━━ Data to examine ━━

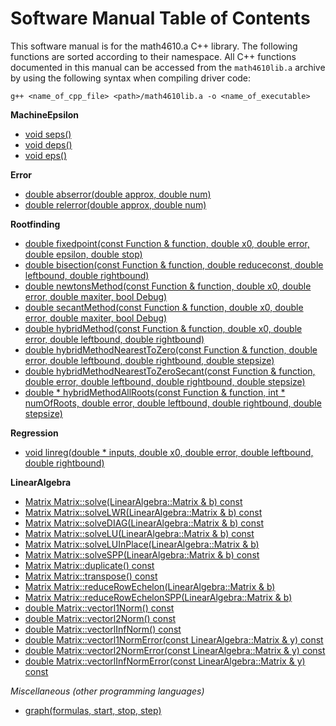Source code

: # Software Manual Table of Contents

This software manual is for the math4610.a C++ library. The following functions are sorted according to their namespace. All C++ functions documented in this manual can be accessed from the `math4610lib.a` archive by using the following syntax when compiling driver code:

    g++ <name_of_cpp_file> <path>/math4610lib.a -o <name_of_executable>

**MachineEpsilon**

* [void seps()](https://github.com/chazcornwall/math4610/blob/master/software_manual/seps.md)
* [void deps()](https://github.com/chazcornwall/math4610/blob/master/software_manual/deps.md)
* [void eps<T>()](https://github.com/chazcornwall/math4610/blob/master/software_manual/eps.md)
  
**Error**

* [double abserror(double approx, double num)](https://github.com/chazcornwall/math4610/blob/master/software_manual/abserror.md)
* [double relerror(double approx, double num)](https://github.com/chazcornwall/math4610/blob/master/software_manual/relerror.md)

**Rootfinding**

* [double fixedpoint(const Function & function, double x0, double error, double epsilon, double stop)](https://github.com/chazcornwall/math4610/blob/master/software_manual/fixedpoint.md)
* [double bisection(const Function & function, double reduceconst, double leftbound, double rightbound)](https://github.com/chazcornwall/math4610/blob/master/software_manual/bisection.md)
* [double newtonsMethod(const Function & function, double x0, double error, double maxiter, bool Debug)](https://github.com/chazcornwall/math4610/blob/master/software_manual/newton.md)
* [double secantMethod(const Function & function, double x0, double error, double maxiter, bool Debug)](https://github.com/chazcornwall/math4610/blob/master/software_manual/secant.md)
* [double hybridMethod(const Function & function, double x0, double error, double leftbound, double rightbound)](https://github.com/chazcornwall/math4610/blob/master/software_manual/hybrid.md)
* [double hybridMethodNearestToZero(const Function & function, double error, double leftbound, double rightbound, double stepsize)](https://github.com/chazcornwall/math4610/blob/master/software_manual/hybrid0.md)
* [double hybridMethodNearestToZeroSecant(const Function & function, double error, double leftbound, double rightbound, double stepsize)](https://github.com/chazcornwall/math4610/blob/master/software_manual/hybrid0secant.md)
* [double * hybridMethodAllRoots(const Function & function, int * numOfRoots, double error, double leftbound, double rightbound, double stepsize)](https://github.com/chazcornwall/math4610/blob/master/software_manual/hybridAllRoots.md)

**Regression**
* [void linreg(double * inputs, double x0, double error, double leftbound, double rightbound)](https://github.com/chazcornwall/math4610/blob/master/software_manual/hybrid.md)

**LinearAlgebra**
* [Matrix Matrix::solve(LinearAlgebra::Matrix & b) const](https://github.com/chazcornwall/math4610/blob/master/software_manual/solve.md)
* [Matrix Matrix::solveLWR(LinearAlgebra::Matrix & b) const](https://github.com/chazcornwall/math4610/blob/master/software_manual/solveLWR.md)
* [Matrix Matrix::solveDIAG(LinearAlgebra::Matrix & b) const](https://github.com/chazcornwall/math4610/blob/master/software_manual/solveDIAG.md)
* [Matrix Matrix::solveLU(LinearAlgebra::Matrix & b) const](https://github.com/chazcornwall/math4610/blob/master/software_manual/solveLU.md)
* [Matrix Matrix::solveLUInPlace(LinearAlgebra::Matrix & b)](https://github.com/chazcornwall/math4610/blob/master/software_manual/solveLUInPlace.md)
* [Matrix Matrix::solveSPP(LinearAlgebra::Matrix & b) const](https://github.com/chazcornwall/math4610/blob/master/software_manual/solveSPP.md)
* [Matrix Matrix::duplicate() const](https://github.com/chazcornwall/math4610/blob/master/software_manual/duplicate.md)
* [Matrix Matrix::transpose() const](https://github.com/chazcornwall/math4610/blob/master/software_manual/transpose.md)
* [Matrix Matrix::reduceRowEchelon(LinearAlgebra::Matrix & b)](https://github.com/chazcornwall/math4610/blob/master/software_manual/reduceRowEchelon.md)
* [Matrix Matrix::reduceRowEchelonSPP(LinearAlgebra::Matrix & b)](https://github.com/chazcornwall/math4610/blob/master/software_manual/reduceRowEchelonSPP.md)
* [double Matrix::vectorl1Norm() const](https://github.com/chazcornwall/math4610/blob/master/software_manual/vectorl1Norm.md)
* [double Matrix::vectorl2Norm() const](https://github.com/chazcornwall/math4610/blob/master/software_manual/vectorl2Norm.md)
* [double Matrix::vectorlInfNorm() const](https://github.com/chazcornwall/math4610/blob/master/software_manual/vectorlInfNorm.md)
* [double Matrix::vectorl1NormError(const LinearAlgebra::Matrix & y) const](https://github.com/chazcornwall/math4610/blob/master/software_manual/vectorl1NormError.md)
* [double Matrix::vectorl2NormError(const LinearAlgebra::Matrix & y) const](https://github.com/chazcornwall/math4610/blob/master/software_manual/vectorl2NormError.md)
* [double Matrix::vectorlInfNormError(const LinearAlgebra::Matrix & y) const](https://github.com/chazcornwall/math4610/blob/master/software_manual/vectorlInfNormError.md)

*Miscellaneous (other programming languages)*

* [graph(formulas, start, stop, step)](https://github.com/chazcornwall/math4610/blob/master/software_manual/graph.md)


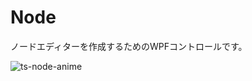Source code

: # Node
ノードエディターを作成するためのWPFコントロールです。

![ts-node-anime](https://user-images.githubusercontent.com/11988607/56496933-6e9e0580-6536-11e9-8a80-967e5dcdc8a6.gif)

━━━

• Directions:
Determine the number of lines in the preceding data that contain the word "leftbound". Reply with that number only.

• Result of this exercise:
6